The iR-WPK technique for cancer screening has entered clinical trial in several hospitals, including Kaohsiung Medical University Chung-Ho Memorial Hospital, Hsinchu Mackay Memorial Hospital, Chi Mei Medical Center in Tainan City, Linkou Chang Gung Memorial Hospital, and National Cheng Kung University Hospital and could soon be available for clinical practice.

Glycoconjugates, anchored on the human cell surface, play a crucial role in communicating between the cell and its surroundings. This glycan layer is altered during the growth of cancer cells, leading to cell dysfunctions that can eventually result in death. Detecting changes in the glycan layer can therefore be used as an early indication of cancerous growths.

Currently, the most common detection methods for cancer include immunofluorescence, immunohistochemistry, mass spectrometry, and enzyme-linked immunosorbent tests which can take several days to deliver results. These methods have time-consuming, complex pre-processing procedures. If the assay fails, the above destructive procedures would require the patient to return to the hospital to collect more cells for further tests. Besides, this simpler technique should have less false-positive or false-negative results.

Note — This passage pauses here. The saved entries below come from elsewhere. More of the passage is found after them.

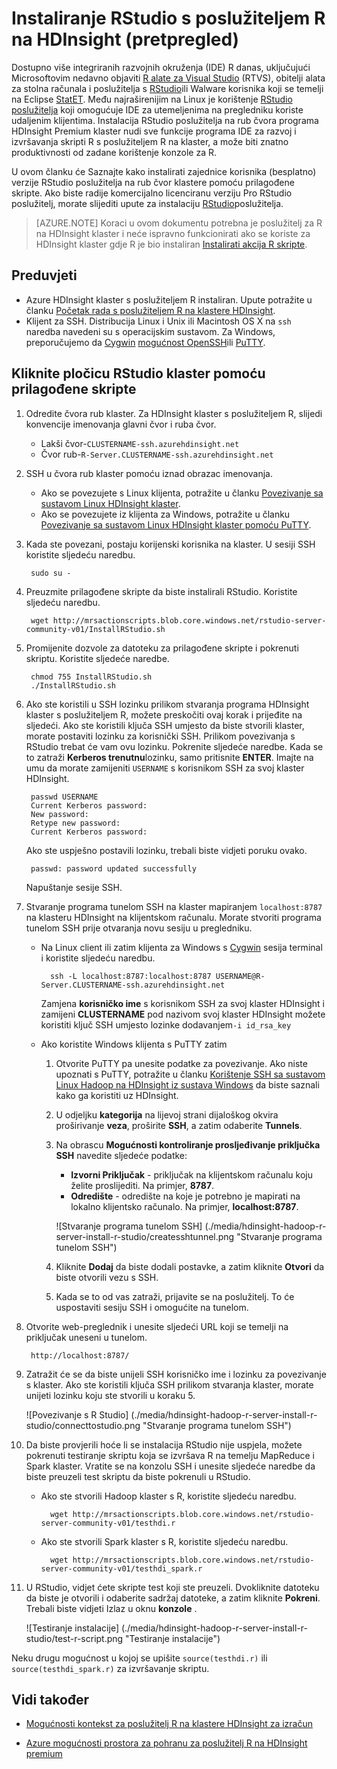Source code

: <properties
    pageTitle="Instalacija RStudio s poslužiteljem R na HDInsight (pretpregled) | Microsoft Azure"
    description="Kako se instalira RStudio s poslužiteljem R na HDInsight (pretpregled)."
    services="hdinsight"
    documentationCenter=""
    authors="jeffstokes72"
    manager="jhubbard"
    editor="cgronlun"/>

<tags
   ms.service="hdinsight"
   ms.devlang="na"
   ms.topic="article"
   ms.tgt_pltfrm="na"
   ms.workload="big-data"
   ms.date="09/16/2016"
   ms.author="jeffstok"/>


# <a name="installing-rstudio-with-r-server-on-hdinsight-preview"></a>Instaliranje RStudio s poslužiteljem R na HDInsight (pretpregled)

Dostupno više integriranih razvojnih okruženja (IDE) R danas, uključujući Microsoftovim nedavno objaviti [R alate za Visual Studio](https://www.visualstudio.com/en-us/features/rtvs-vs.aspx) (RTVS), obitelji alata za stolna računala i poslužitelja s [RStudio](https://www.rstudio.com/products/rstudio-server/)ili Walware korisnika koji se temelji na Eclipse [StatET](http://www.walware.de/goto/statet). Među najraširenijim na Linux je korištenje [RStudio poslužitelja](https://www.rstudio.com/products/rstudio-server/) koji omogućuje IDE za utemeljenima na pregledniku koriste udaljenim klijentima.  Instalacija RStudio poslužitelja na rub čvora programa HDInsight Premium klaster nudi sve funkcije programa IDE za razvoj i izvršavanja skripti R s poslužiteljem R na klaster, a može biti znatno produktivnosti od zadane korištenje konzole za R.

U ovom članku će Saznajte kako instalirati zajednice korisnika (besplatno) verzije RStudio poslužitelja na rub čvor klastere pomoću prilagođene skripte. Ako biste radije komercijalno licenciranu verziju Pro RStudio poslužitelj, morate slijediti upute za instalaciju [RStudio](https://www.rstudio.com/products/rstudio/download-server/)poslužitelja.

> [AZURE.NOTE] Koraci u ovom dokumentu potrebna je poslužitelj za R na HDInsight klaster i neće ispravno funkcionirati ako se koriste za HDInsight klaster gdje R je bio instaliran [Instalirati akcija R skripte](hdinsight-hadoop-r-scripts-linux.md).

## <a name="prerequisites"></a>Preduvjeti

* Azure HDInsight klaster s poslužiteljem R instaliran. Upute potražite u članku [Početak rada s poslužiteljem R na klastere HDInsight](hdinsight-hadoop-r-server-get-started.md).
* Klijent za SSH. Distribucija Linux i Unix ili Macintosh OS X na `ssh` naredba navedeni su s operacijskim sustavom. Za Windows, preporučujemo da [Cygwin](http://www.redhat.com/services/custom/cygwin/) [mogućnost OpenSSH](https://www.youtube.com/watch?v=CwYSvvGaiWU)ili [PuTTY](http://www.chiark.greenend.org.uk/~sgtatham/putty/download.html).  


## <a name="install-rstudio-on-the-cluster-using-a-custom-script"></a>Kliknite pločicu RStudio klaster pomoću prilagođene skripte

1. Odredite čvora rub klaster. Za HDInsight klaster s poslužiteljem R, slijedi konvencije imenovanja glavni čvor i ruba čvor.

    * Lakši čvor-`CLUSTERNAME-ssh.azurehdinsight.net`
    * Čvor rub-`R-Server.CLUSTERNAME-ssh.azurehdinsight.net` 

2. SSH u čvora rub klaster pomoću iznad obrazac imenovanja. 
 
    * Ako se povezujete s Linux klijenta, potražite u članku [Povezivanje sa sustavom Linux HDInsight klaster](hdinsight-hadoop-linux-use-ssh-unix.md#connect-to-a-linux-based-hdinsight-cluster).
    * Ako se povezujete iz klijenta za Windows, potražite u članku [Povezivanje sa sustavom Linux HDInsight klaster pomoću PuTTY](hdinsight-hadoop-linux-use-ssh-windows.md#connect-to-a-linux-based-hdinsight-cluster).

3. Kada ste povezani, postaju korijenski korisnika na klaster. U sesiji SSH koristite sljedeću naredbu.

        sudo su -

4. Preuzmite prilagođene skripte da biste instalirali RStudio. Koristite sljedeću naredbu.

        wget http://mrsactionscripts.blob.core.windows.net/rstudio-server-community-v01/InstallRStudio.sh

5. Promijenite dozvole za datoteku za prilagođene skripte i pokrenuti skriptu. Koristite sljedeće naredbe.

        chmod 755 InstallRStudio.sh
        ./InstallRStudio.sh

6. Ako ste koristili u SSH lozinku prilikom stvaranja programa HDInsight klaster s poslužiteljem R, možete preskočiti ovaj korak i prijeđite na sljedeći. Ako ste koristili ključa SSH umjesto da biste stvorili klaster, morate postaviti lozinku za korisnički SSH. Prilikom povezivanja s RStudio trebat će vam ovu lozinku. Pokrenite sljedeće naredbe. Kada se to zatraži **Kerberos trenutnu**lozinku, samo pritisnite **ENTER**.  Imajte na umu da morate zamijeniti `USERNAME` s korisnikom SSH za svoj klaster HDInsight.

        passwd USERNAME
        Current Kerberos password:
        New password:
        Retype new password:
        Current Kerberos password:
        
    Ako ste uspješno postavili lozinku, trebali biste vidjeti poruku ovako.

        passwd: password updated successfully


    Napuštanje sesije SSH.

7. Stvaranje programa tunelom SSH na klaster mapiranjem `localhost:8787` na klasteru HDInsight na klijentskom računalu. Morate stvoriti programa tunelom SSH prije otvaranja novu sesiju u pregledniku.

    * Na Linux client ili zatim klijenta za Windows s [Cygwin](http://www.redhat.com/services/custom/cygwin/) sesija terminal i koristite sljedeću naredbu.

            ssh -L localhost:8787:localhost:8787 USERNAME@R-Server.CLUSTERNAME-ssh.azurehdinsight.net
            
        Zamjena **korisničko ime** s korisnikom SSH za svoj klaster HDInsight i zamijeni **CLUSTERNAME** pod nazivom svoj klaster HDInsight možete koristiti ključ SSH umjesto lozinke dodavanjem`-i id_rsa_key`     

    * Ako koristite Windows klijenta s PuTTY zatim

        1.  Otvorite PuTTY pa unesite podatke za povezivanje. Ako niste upoznati s PuTTY, potražite u članku [Korištenje SSH sa sustavom Linux Hadoop na HDInsight iz sustava Windows](hdinsight-hadoop-linux-use-ssh-windows.md) da biste saznali kako ga koristiti uz HDInsight.
        2.  U odjeljku **kategorija** na lijevoj strani dijaloškog okvira proširivanje **veza**, proširite **SSH**, a zatim odaberite **Tunnels**.
        3.  Na obrascu **Mogućnosti kontroliranje prosljeđivanje priključka SSH** navedite sljedeće podatke:

            * **Izvorni Priključak** - priključak na klijentskom računalu koju želite proslijediti. Na primjer, **8787**.
            * **Odredište** - odredište na koje je potrebno je mapirati na lokalno klijentsko računalo. Na primjer, **localhost:8787**.

            ![Stvaranje programa tunelom SSH] (./media/hdinsight-hadoop-r-server-install-r-studio/createsshtunnel.png "Stvaranje programa tunelom SSH")

        4. Kliknite **Dodaj** da biste dodali postavke, a zatim kliknite **Otvori** da biste otvorili vezu s SSH.
        5. Kada se to od vas zatraži, prijavite se na poslužitelj. To će uspostaviti sesiju SSH i omogućite na tunelom.

8. Otvorite web-preglednik i unesite sljedeći URL koji se temelji na priključak uneseni u tunelom.

        http://localhost:8787/ 

9. Zatražit će se da biste unijeli SSH korisničko ime i lozinku za povezivanje s klaster. Ako ste koristili ključa SSH prilikom stvaranja klaster, morate unijeti lozinku koju ste stvorili u koraku 5.

    ![Povezivanje s R Studio] (./media/hdinsight-hadoop-r-server-install-r-studio/connecttostudio.png "Stvaranje programa tunelom SSH")

10. Da biste provjerili hoće li se instalacija RStudio nije uspjela, možete pokrenuti testiranje skriptu koja se izvršava R na temelju MapReduce i Spark klaster. Vratite se na konzolu SSH i unesite sljedeće naredbe da biste preuzeli test skriptu da biste pokrenuli u RStudio.

    * Ako ste stvorili Hadoop klaster s R, koristite sljedeću naredbu.
        
            wget http://mrsactionscripts.blob.core.windows.net/rstudio-server-community-v01/testhdi.r

    * Ako ste stvorili Spark klaster s R, koristite sljedeću naredbu.

            wget http://mrsactionscripts.blob.core.windows.net/rstudio-server-community-v01/testhdi_spark.r

11. U RStudio, vidjet ćete skripte test koji ste preuzeli. Dvokliknite datoteku da biste je otvorili i odaberite sadržaj datoteke, a zatim kliknite **Pokreni**. Trebali biste vidjeti Izlaz u oknu **konzole** .
 
    ![Testiranje instalacije] (./media/hdinsight-hadoop-r-server-install-r-studio/test-r-script.png "Testiranje instalacije")

Neku drugu mogućnost u kojoj se upišite `source(testhdi.r)` ili `source(testhdi_spark.r)` za izvršavanje skriptu.

## <a name="see-also"></a>Vidi također

- [Mogućnosti kontekst za poslužitelj R na klastere HDInsight za izračun](hdinsight-hadoop-r-server-compute-contexts.md)

- [Azure mogućnosti prostora za pohranu za poslužitelj R na HDInsight premium](hdinsight-hadoop-r-server-storage.md)


 
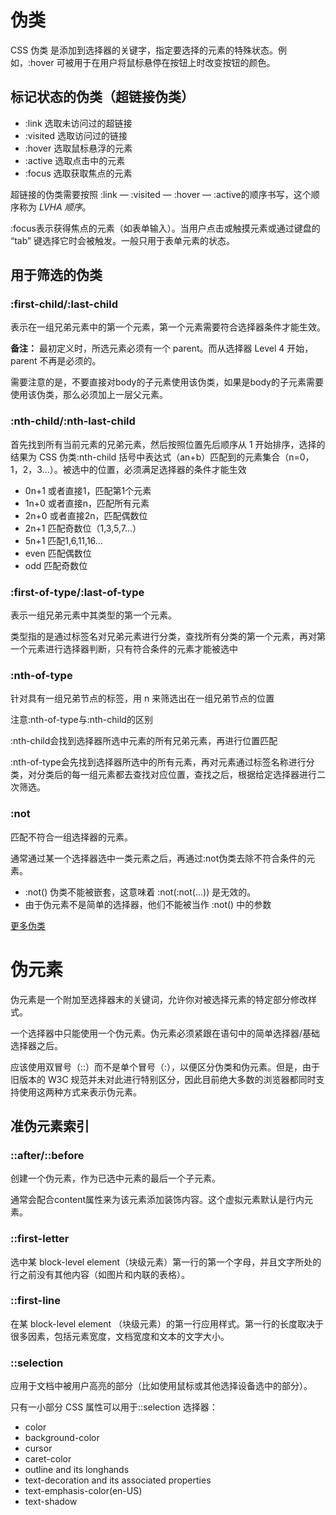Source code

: # 伪类

CSS 伪类 是添加到选择器的关键字，指定要选择的元素的特殊状态。例如，:hover 可被用于在用户将鼠标悬停在按钮上时改变按钮的颜色。

## 标记状态的伪类（超链接伪类）

- :link 选取未访问过的超链接
- :visited 选取访问过的链接
- :hover 选取鼠标悬浮的元素
- :active 选取点击中的元素
- :focus 选取获取焦点的元素

超链接的伪类需要按照 :link — :visited — :hover — :active的顺序书写，这个顺序称为 *LVHA 顺序*。

 :focus表示获得焦点的元素（如表单输入）。当用户点击或触摸元素或通过键盘的 “tab” 键选择它时会被触发。一般只用于表单元素的状态。

## 用于筛选的伪类

### :first-child/:last-child

表示在一组兄弟元素中的第一个元素，第一个元素需要符合选择器条件才能生效。

**备注：** 最初定义时，所选元素必须有一个 parent。而从选择器 Level 4 开始，parent 不再是必须的。

需要注意的是，不要直接对body的子元素使用该伪类，如果是body的子元素需要使用该伪类，那么必须加上一层父元素。

### :nth-child/:nth-last-child

首先找到所有当前元素的兄弟元素，然后按照位置先后顺序从 1 开始排序，选择的结果为 CSS 伪类:nth-child 括号中表达式（an+b）匹配到的元素集合（n=0，1，2，3...）。被选中的位置，必须满足选择器的条件才能生效

- 0n+1 或者直接1，匹配第1个元素
- 1n+0 或者直接n，匹配所有元素
- 2n+0 或者直接2n，匹配偶数位
- 2n+1 匹配奇数位（1,3,5,7...）
- 5n+1 匹配1,6,11,16...
- even 匹配偶数位
- odd 匹配奇数位

### :first-of-type/:last-of-type

表示一组兄弟元素中其类型的第一个元素。

类型指的是通过标签名对兄弟元素进行分类，查找所有分类的第一个元素，再对第一个元素进行选择器判断，只有符合条件的元素才能被选中

### :nth-of-type

针对具有一组兄弟节点的标签，用 n 来筛选出在一组兄弟节点的位置

注意:nth-of-type与:nth-child的区别

:nth-child会找到选择器所选中元素的所有兄弟元素，再进行位置匹配

:nth-of-type会先找到选择器所选中的所有元素，再对元素通过标签名称进行分类，对分类后的每一组元素都去查找对应位置，查找之后，根据给定选择器进行二次筛选。

### :not

匹配不符合一组选择器的元素。

通常通过某一个选择器选中一类元素之后，再通过:not伪类去除不符合条件的元素。

- :not() 伪类不能被嵌套，这意味着 :not(:not(...)) 是无效的。
- 由于伪元素不是简单的选择器，他们不能被当作 :not() 中的参数



[更多伪类](https://developer.mozilla.org/zh-CN/docs/Web/CSS/Pseudo-classes)

# 伪元素

伪元素是一个附加至选择器末的关键词，允许你对被选择元素的特定部分修改样式。

 一个选择器中只能使用一个伪元素。伪元素必须紧跟在语句中的简单选择器/基础选择器之后。

应该使用双冒号（::）而不是单个冒号（:），以便区分伪类和伪元素。但是，由于旧版本的 W3C 规范并未对此进行特别区分，因此目前绝大多数的浏览器都同时支持使用这两种方式来表示伪元素。

## 准伪元素索引

### ::after/::before

创建一个伪元素，作为已选中元素的最后一个子元素。

通常会配合content属性来为该元素添加装饰内容。这个虚拟元素默认是行内元素。

### ::first-letter

选中某 block-level element（块级元素）第一行的第一个字母，并且文字所处的行之前没有其他内容（如图片和内联的表格）。

### ::first-line

在某 block-level element （块级元素）的第一行应用样式。第一行的长度取决于很多因素，包括元素宽度，文档宽度和文本的文字大小。

### ::selection

应用于文档中被用户高亮的部分（比如使用鼠标或其他选择设备选中的部分）。

只有一小部分 CSS 属性可以用于::selection 选择器：

- color
- background-color
- cursor
- caret-color
- outline and its longhands
- text-decoration and its associated properties
- text-emphasis-color(en-US)
- text-shadow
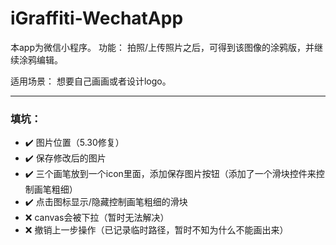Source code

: # iGraffiti-WechatApp

本app为微信小程序。
功能：
拍照/上传照片之后，可得到该图像的涂鸦版，并继续涂鸦编辑。

适用场景：
想要自己画画或者设计logo。

***

### 填坑：

* ✔️	图片位置（5.30修复）
* ✔️	保存修改后的图片
* ✔️	三个画笔放到一个icon里面，添加保存图片按钮（添加了一个滑块控件来控制画笔粗细）
* ✔️	点击图标显示/隐藏控制画笔粗细的滑块
* ❌	canvas会被下拉（暂时无法解决）
* ❌	撤销上一步操作（已记录临时路径，暂时不知为什么不能画出来）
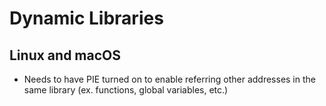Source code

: # Dynamic Libraries

## Linux and macOS

- Needs to have PIE turned on to enable referring other addresses in the same
  library (ex. functions, global variables, etc.)
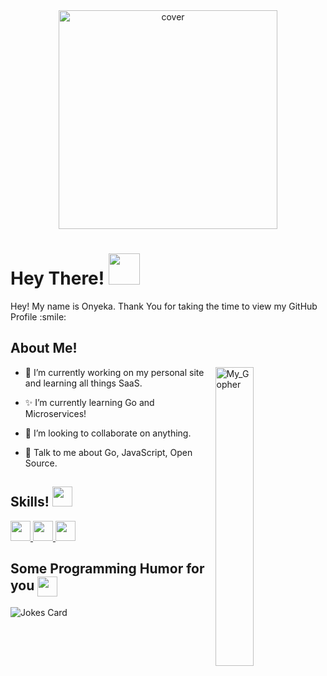 
<div align="center">
<img height="350px" src="https://res.cloudinary.com/dfarzhq8o/image/upload/v1641672181/carbon_zad4zg.png" alt="cover" />
</div>

<h1> Hey There! <img src = "https://raw.githubusercontent.com/MartinHeinz/MartinHeinz/master/wave.gif" width = 50px> </h1>
<p align='center'>

  
</p>
<div size='20px'> Hey! My name is Onyeka. Thank You for taking the time to view my GitHub Profile :smile: 
</div>

<h2> About Me!</h2>

<img width="35%" align="right" alt="My_Gopher" src="https://storage.googleapis.com/gopherizeme.appspot.com/gophers/68d35a2233a8f223a4bab72e2a17bb4bb688f3df.png" />


- 🚀 I’m currently working on my personal site and learning all things SaaS.

- ✨ I’m currently learning Go and Microservices!

- 🤔 I’m looking to collaborate on anything. 

- 💬 Talk to me about Go, JavaScript, Open Source. 

<h2> Skills! <img src = "https://media2.giphy.com/media/QssGEmpkyEOhBCb7e1/giphy.gif?cid=ecf05e47a0n3gi1bfqntqmob8g9aid1oyj2wr3ds3mg700bl&rid=giphy.gif" width = 32px> </h2>
<a href= https://github.com/?tab=repositories&q=&type=&language=go&sort= > <img width ='32px' src ='https://raw.githubusercontent.com/rahulbanerjee26/githubAboutMeGenerator/main/icons/go.svg'> </a>
<a href= https://github.com/?tab=repositories&q=&type=&language=reactjs&sort= > <img width ='32px' src ='https://raw.githubusercontent.com/rahulbanerjee26/githubAboutMeGenerator/main/icons/reactjs.svg'> </a>
<a href= https://github.com/?tab=repositories&q=&type=&language=javascript&sort= > <img width ='32px' src ='https://raw.githubusercontent.com/rahulbanerjee26/githubAboutMeGenerator/main/icons/javascript.svg'> </a>




<h2> Some Programming Humor for you <img align ='center' src='https://media2.giphy.com/media/UQDSBzfyiBKvgFcSTw/giphy.gif?cid=ecf05e47p3cd513axbek3f56ti3jzizq8hincw20jauyyfyw&rid=giphy.gif' width = '32px'></h2>

![Jokes Card](https://readme-jokes.vercel.app/api?theme=tokyonight)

According to Dr. Yao-Chang Lee, a NSRRC Scientist, the iR-WPK technique is the first cancer diagnosis method that uses the contrast agent formed by paraffin wax and beeswax to label altered glycans of glycoconjugates in cancer cells. Infrared synchrotron radiation is then employed to image the abnormal glycans binding with the contrast agent for detecting cancer cells in a non-destructive way. Carcinoma in situ and precancerous lesions can be diagnosed in 6 to 15 minutes. While those traditional diagnosis methods possess disadvantages, such as being time-consuming, requiring manual interpretation, preparing samples in a destructive way, this fast, automated digital imaging technique could be an alternative, which has potential to revolutionize the highly competitive smart medicine industry.

Furthermore, an analysis software program for pathological images, “iPathologist” has been developed by Dr. Lee, to assist pathologists in analyzing histopathological images obtained through the iR-WPK technique. It can quickly provide diagnosis during surgery so that a patient can be given optimal treatments in a timelier manner. Empowered by Big Data and AI in the near future, iPathologist will be able to recommend therapeutic strategies to physicians and predict prognosis in patients, as well as better providing precise, accurate and timely diagnosis, which ultimately will lead to reductions in medical costs.

In addition to cancer screening, the iR-WPK technique can also be employed in diagnosis and prognosis of chronic kidney disease. Taiwan has the dubious distinction of having more end-stage renal disease (ESRD) per capita than anywhere in the world, leading to heavy use of kidney dialysis, which costs the National Health Insurance System nearly NT$ 51.3 billion per year. The international research team led by Dr. Lee currently collaborates with Linkou Chang Gung Memorial Hospital and Imperial College London on the iR-WPK technique for assessing immune nephritis and predicting prognosis in patients who received kidney transplant. Their research outcomes will have significant benefits for preventing chronic kidney disease among the population and sustaining Taiwan’s competitive advantages in the markets of preventive medicine and global medicine. Precision medicine, which focuses on disease diagnosis, disease prevention, health promotion and early treatment has become the corner stone for Taiwan to enter a partnership in the global biomedicine technology industry.